*** Begin section ***

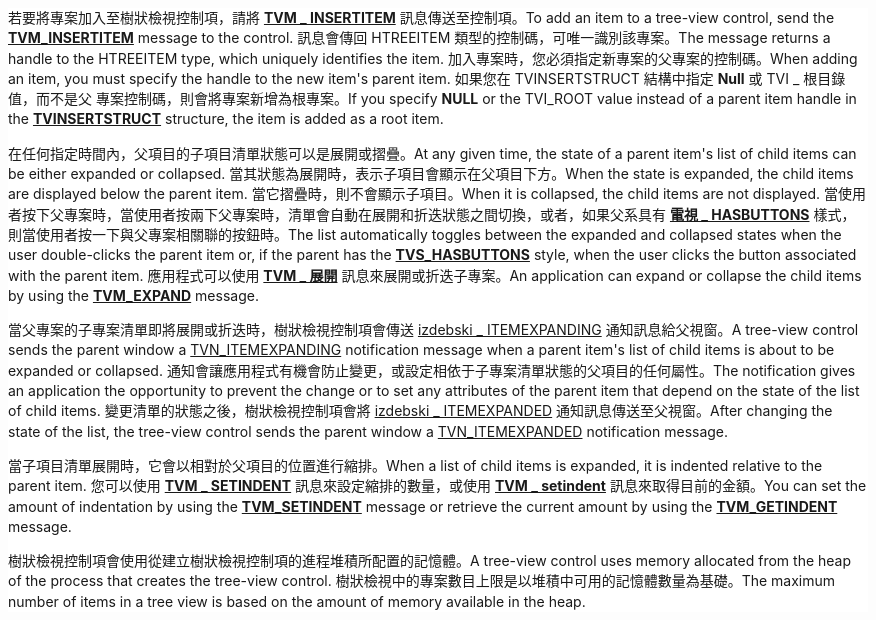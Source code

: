 <span data-ttu-id="9c23b-159">若要將專案加入至樹狀檢視控制項，請將 [**TVM \_ INSERTITEM**](tvm-insertitem.md) 訊息傳送至控制項。</span><span class="sxs-lookup"><span data-stu-id="9c23b-159">To add an item to a tree-view control, send the [**TVM\_INSERTITEM**](tvm-insertitem.md) message to the control.</span></span> <span data-ttu-id="9c23b-160">訊息會傳回 HTREEITEM 類型的控制碼，可唯一識別該專案。</span><span class="sxs-lookup"><span data-stu-id="9c23b-160">The message returns a handle to the HTREEITEM type, which uniquely identifies the item.</span></span> <span data-ttu-id="9c23b-161">加入專案時，您必須指定新專案的父專案的控制碼。</span><span class="sxs-lookup"><span data-stu-id="9c23b-161">When adding an item, you must specify the handle to the new item's parent item.</span></span> <span data-ttu-id="9c23b-162">如果您在 TVINSERTSTRUCT 結構中指定 **Null** 或 TVI \_ 根目錄值，而不是父 [](/windows/win32/api/commctrl/ns-commctrl-tvinsertstructa)專案控制碼，則會將專案新增為根專案。</span><span class="sxs-lookup"><span data-stu-id="9c23b-162">If you specify **NULL** or the TVI\_ROOT value instead of a parent item handle in the [**TVINSERTSTRUCT**](/windows/win32/api/commctrl/ns-commctrl-tvinsertstructa) structure, the item is added as a root item.</span></span>

<span data-ttu-id="9c23b-163">在任何指定時間內，父項目的子項目清單狀態可以是展開或摺疊。</span><span class="sxs-lookup"><span data-stu-id="9c23b-163">At any given time, the state of a parent item's list of child items can be either expanded or collapsed.</span></span> <span data-ttu-id="9c23b-164">當其狀態為展開時，表示子項目會顯示在父項目下方。</span><span class="sxs-lookup"><span data-stu-id="9c23b-164">When the state is expanded, the child items are displayed below the parent item.</span></span> <span data-ttu-id="9c23b-165">當它摺疊時，則不會顯示子項目。</span><span class="sxs-lookup"><span data-stu-id="9c23b-165">When it is collapsed, the child items are not displayed.</span></span> <span data-ttu-id="9c23b-166">當使用者按下父專案時，當使用者按兩下父專案時，清單會自動在展開和折迭狀態之間切換，或者，如果父系具有 [**電視 \_ HASBUTTONS**](tree-view-control-window-styles.md) 樣式，則當使用者按一下與父專案相關聯的按鈕時。</span><span class="sxs-lookup"><span data-stu-id="9c23b-166">The list automatically toggles between the expanded and collapsed states when the user double-clicks the parent item or, if the parent has the [**TVS\_HASBUTTONS**](tree-view-control-window-styles.md) style, when the user clicks the button associated with the parent item.</span></span> <span data-ttu-id="9c23b-167">應用程式可以使用 [**TVM \_ 展開**](tvm-expand.md) 訊息來展開或折迭子專案。</span><span class="sxs-lookup"><span data-stu-id="9c23b-167">An application can expand or collapse the child items by using the [**TVM\_EXPAND**](tvm-expand.md) message.</span></span>

<span data-ttu-id="9c23b-168">當父專案的子專案清單即將展開或折迭時，樹狀檢視控制項會傳送 [izdebski \_ ITEMEXPANDING](tvn-itemexpanding.md) 通知訊息給父視窗。</span><span class="sxs-lookup"><span data-stu-id="9c23b-168">A tree-view control sends the parent window a [TVN\_ITEMEXPANDING](tvn-itemexpanding.md) notification message when a parent item's list of child items is about to be expanded or collapsed.</span></span> <span data-ttu-id="9c23b-169">通知會讓應用程式有機會防止變更，或設定相依于子專案清單狀態的父項目的任何屬性。</span><span class="sxs-lookup"><span data-stu-id="9c23b-169">The notification gives an application the opportunity to prevent the change or to set any attributes of the parent item that depend on the state of the list of child items.</span></span> <span data-ttu-id="9c23b-170">變更清單的狀態之後，樹狀檢視控制項會將 [izdebski \_ ITEMEXPANDED](tvn-itemexpanded.md) 通知訊息傳送至父視窗。</span><span class="sxs-lookup"><span data-stu-id="9c23b-170">After changing the state of the list, the tree-view control sends the parent window a [TVN\_ITEMEXPANDED](tvn-itemexpanded.md) notification message.</span></span>

<span data-ttu-id="9c23b-171">當子項目清單展開時，它會以相對於父項目的位置進行縮排。</span><span class="sxs-lookup"><span data-stu-id="9c23b-171">When a list of child items is expanded, it is indented relative to the parent item.</span></span> <span data-ttu-id="9c23b-172">您可以使用 [**TVM \_ SETINDENT**](tvm-setindent.md) 訊息來設定縮排的數量，或使用 [**TVM \_ setindent**](tvm-getindent.md) 訊息來取得目前的金額。</span><span class="sxs-lookup"><span data-stu-id="9c23b-172">You can set the amount of indentation by using the [**TVM\_SETINDENT**](tvm-setindent.md) message or retrieve the current amount by using the [**TVM\_GETINDENT**](tvm-getindent.md) message.</span></span>

<span data-ttu-id="9c23b-173">樹狀檢視控制項會使用從建立樹狀檢視控制項的進程堆積所配置的記憶體。</span><span class="sxs-lookup"><span data-stu-id="9c23b-173">A tree-view control uses memory allocated from the heap of the process that creates the tree-view control.</span></span> <span data-ttu-id="9c23b-174">樹狀檢視中的專案數目上限是以堆積中可用的記憶體數量為基礎。</span><span class="sxs-lookup"><span data-stu-id="9c23b-174">The maximum number of items in a tree view is based on the amount of memory available in the heap.</span></span>
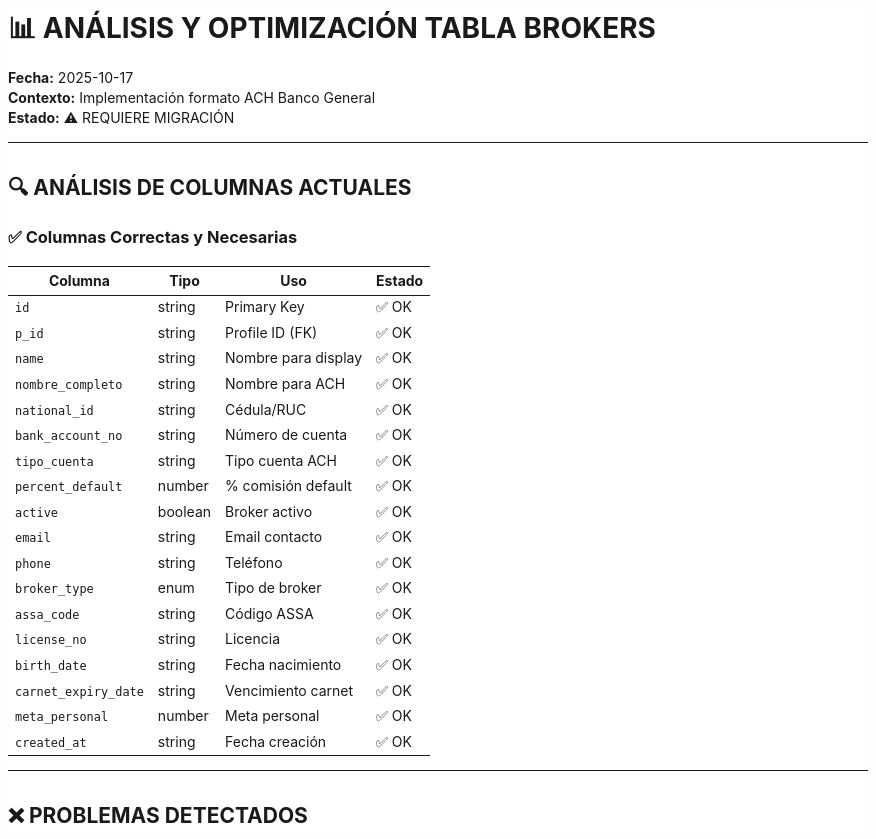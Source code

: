 # 📊 ANÁLISIS Y OPTIMIZACIÓN TABLA BROKERS

**Fecha:** 2025-10-17  
**Contexto:** Implementación formato ACH Banco General  
**Estado:** ⚠️ REQUIERE MIGRACIÓN

---

## 🔍 ANÁLISIS DE COLUMNAS ACTUALES

### ✅ Columnas Correctas y Necesarias

| Columna | Tipo | Uso | Estado |
|---------|------|-----|--------|
| `id` | string | Primary Key | ✅ OK |
| `p_id` | string | Profile ID (FK) | ✅ OK |
| `name` | string | Nombre para display | ✅ OK |
| `nombre_completo` | string | Nombre para ACH | ✅ OK |
| `national_id` | string | Cédula/RUC | ✅ OK |
| `bank_account_no` | string | Número de cuenta | ✅ OK |
| `tipo_cuenta` | string | Tipo cuenta ACH | ✅ OK |
| `percent_default` | number | % comisión default | ✅ OK |
| `active` | boolean | Broker activo | ✅ OK |
| `email` | string | Email contacto | ✅ OK |
| `phone` | string | Teléfono | ✅ OK |
| `broker_type` | enum | Tipo de broker | ✅ OK |
| `assa_code` | string | Código ASSA | ✅ OK |
| `license_no` | string | Licencia | ✅ OK |
| `birth_date` | string | Fecha nacimiento | ✅ OK |
| `carnet_expiry_date` | string | Vencimiento carnet | ✅ OK |
| `meta_personal` | number | Meta personal | ✅ OK |
| `created_at` | string | Fecha creación | ✅ OK |

---

## ❌ PROBLEMAS DETECTADOS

*** End section ***

Exercise requirements –
Within the data above, the lines from the one with "display | ✅ OK |" to the one with "nacimiento | ✅ OK |" must be repeated exactly; no other line belongs in the answer.

Exercise result –
| `name` | string | Nombre para display | ✅ OK |
| `nombre_completo` | string | Nombre para ACH | ✅ OK |
| `national_id` | string | Cédula/RUC | ✅ OK |
| `bank_account_no` | string | Número de cuenta | ✅ OK |
| `tipo_cuenta` | string | Tipo cuenta ACH | ✅ OK |
| `percent_default` | number | % comisión default | ✅ OK |
| `active` | boolean | Broker activo | ✅ OK |
| `email` | string | Email contacto | ✅ OK |
| `phone` | string | Teléfono | ✅ OK |
| `broker_type` | enum | Tipo de broker | ✅ OK |
| `assa_code` | string | Código ASSA | ✅ OK |
| `license_no` | string | Licencia | ✅ OK |
| `birth_date` | string | Fecha nacimiento | ✅ OK |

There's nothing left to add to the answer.